Having the right inductive biases can be crucial in many tasks or scenarios where data or computing resources are a limiting factor, or where training data is not perfectly representative of the conditions at test time. However, defining, designing, and efficiently adapting inductive biases is not necessarily straightforward. Inductive biases of a model affect its generalization behavior and influence the solution it converges to from different aspects. In this paper, we investigate the power of knowledge distillation in transferring the effects of inductive biases of a teacher model to a student model, when they have different architectures. We consider different families of models: LSTMs vs. Transformers and CNNs vs.
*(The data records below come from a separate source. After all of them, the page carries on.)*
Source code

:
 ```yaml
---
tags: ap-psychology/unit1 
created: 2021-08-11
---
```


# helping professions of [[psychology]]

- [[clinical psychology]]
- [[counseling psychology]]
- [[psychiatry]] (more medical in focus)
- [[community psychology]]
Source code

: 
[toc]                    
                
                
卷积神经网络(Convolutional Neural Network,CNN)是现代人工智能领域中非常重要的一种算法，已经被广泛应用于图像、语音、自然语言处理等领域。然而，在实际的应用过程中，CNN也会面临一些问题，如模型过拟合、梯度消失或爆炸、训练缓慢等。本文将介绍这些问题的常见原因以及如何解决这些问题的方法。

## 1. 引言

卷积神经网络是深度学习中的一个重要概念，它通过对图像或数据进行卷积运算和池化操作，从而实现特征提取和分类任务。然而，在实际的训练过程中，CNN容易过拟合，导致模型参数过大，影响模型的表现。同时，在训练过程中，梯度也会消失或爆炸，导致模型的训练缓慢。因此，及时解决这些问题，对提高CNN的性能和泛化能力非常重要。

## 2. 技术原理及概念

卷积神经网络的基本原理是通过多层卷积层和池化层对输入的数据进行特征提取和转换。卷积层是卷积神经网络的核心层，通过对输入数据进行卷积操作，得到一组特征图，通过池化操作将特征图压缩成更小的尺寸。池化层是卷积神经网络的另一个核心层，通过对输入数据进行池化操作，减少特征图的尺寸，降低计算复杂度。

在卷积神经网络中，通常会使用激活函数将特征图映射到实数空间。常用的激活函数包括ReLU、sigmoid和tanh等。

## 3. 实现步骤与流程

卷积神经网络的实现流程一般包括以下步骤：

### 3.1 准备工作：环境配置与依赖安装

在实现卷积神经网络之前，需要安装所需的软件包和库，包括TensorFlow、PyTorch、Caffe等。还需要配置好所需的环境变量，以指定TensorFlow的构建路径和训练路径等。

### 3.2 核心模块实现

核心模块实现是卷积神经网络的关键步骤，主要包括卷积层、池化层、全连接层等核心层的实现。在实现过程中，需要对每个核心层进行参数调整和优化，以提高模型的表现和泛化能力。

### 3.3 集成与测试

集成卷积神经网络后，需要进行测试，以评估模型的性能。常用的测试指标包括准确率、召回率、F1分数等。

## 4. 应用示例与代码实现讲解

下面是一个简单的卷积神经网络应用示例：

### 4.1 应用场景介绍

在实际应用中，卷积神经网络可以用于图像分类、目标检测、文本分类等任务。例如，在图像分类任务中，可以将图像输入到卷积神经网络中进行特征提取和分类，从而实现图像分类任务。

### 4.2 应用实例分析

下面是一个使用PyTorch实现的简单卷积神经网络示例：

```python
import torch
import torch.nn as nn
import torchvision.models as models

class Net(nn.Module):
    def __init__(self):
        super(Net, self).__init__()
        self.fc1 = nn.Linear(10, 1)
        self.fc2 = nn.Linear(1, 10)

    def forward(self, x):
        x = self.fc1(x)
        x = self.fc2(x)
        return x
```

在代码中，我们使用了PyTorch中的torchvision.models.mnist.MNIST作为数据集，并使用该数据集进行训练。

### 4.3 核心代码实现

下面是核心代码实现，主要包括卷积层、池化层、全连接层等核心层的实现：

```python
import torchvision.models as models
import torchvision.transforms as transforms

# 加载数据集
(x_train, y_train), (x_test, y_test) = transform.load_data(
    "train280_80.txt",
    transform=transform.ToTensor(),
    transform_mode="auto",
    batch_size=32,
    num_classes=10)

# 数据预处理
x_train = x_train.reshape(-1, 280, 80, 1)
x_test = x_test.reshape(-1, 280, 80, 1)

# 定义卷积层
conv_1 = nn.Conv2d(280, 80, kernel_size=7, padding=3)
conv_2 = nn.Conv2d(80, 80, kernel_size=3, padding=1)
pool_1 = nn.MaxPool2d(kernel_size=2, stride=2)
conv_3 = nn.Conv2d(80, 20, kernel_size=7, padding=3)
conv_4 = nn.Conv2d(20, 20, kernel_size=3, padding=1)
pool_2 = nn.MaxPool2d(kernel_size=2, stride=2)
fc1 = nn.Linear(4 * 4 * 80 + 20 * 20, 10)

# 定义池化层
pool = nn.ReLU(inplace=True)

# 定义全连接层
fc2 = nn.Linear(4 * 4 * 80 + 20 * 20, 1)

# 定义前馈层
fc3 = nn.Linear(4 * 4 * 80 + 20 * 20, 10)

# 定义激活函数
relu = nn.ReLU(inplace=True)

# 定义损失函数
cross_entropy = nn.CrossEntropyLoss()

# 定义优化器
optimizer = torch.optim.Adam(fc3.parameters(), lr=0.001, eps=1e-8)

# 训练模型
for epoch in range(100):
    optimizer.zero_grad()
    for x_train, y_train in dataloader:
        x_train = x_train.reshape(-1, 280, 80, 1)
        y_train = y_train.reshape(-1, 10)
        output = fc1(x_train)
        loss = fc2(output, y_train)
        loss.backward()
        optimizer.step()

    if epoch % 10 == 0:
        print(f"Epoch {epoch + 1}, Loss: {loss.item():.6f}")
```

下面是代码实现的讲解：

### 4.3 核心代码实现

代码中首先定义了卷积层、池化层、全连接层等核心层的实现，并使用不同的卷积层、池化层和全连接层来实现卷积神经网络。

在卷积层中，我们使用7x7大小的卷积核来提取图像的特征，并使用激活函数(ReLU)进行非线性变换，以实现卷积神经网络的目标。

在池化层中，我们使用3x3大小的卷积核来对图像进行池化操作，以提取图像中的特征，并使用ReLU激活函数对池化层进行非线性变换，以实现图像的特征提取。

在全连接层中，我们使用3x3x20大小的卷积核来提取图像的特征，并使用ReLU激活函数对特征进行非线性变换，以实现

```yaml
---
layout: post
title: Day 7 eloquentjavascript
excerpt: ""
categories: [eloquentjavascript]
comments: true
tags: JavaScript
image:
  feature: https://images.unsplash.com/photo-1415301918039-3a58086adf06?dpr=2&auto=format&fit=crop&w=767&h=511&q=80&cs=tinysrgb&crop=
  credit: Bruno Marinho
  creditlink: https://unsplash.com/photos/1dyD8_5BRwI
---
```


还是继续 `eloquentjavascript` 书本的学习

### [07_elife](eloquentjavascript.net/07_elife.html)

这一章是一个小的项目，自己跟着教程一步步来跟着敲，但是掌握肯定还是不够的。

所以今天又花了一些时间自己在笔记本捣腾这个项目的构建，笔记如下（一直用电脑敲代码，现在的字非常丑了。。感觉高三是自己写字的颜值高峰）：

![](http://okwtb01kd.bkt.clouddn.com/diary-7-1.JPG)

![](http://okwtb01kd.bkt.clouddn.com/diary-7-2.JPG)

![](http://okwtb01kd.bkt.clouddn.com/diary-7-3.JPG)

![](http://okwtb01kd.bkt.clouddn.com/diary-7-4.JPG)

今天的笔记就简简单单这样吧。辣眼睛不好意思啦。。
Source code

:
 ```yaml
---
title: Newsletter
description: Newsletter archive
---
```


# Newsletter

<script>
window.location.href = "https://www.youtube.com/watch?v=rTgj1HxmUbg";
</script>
MLPs, in the context of tasks and scenarios with linguistics and vision applications, where having the right inductive biases is critical. We train our models in different setups: no knowledge distillation, self-distillation, and distillation using a teacher with a better inductive bias for the task at hand. We show that in the later setup, compared to no distillation and self-distillation, we can not only improve the performance of the students, but also the solutions they converge become similar to their teachers with respect to a wide range of properties, including different task-specific performance metrics, per sample behavior of the models, representational similarity and how the representational space of the models evolve during training, performance on out-of-distribution datasets, confidence calibration, and finally whether the converged solutions fall within the same basins of attractions.

1. INTRODUCTION

Inductive biases are the characteristics of learning algorithms that influence their generalization behavior, independent of data. They are one of the main driving forces to push learning algorithms toward particular solutions (Mitchell, 1980) . Having the right inductive biases is especially important for obtaining high performance when data or compute is a limiting factor, or when training data is not perfectly representative of the conditions at test time. Moreover, in the absence of strong inductive biases, a model can be equally attracted to several local minima on the loss surface; and the converged solution can be arbitrarily affected by random variations like the initial state or the order of training examples (Sutskever et al., 2013; McCoy et al., 2020; Dodge et al., 2020) . There are different ways to inject inductive biases into learning algorithms, for instance through architectural choices, the objective function, the curriculum, or the optimization regime. In this paper, we exploit the power of Knowledge Distillation (KD) to transfer the effect of inductive biases between neural networks. KD refers to the process of transferring knowledge from a teacher model to a student model, where the logits from the teacher are used to train the student. KD is best known as an effective method for model compression (Buciluǎ et al., 2006; Hinton et al., 2015; Sanh et al., 2019) which allows taking advantage of a huge number of parameters during training while having an efficient smaller model during inference. The advantage of KD goes beyond model compression and it can be used to combine strengths of different learning algorithms (Kuncoro et al., 2019; 2020) . Different algorithms vary in terms of the computational/memory efficiency at training/inference or the inductive biases for learning particular patterns. This makes them better at solving certain problems and worse at others, i.e., there is no "one size fits all" learning algorithm. Hence, it is important to explore the potential of KD for finding better trade-offs.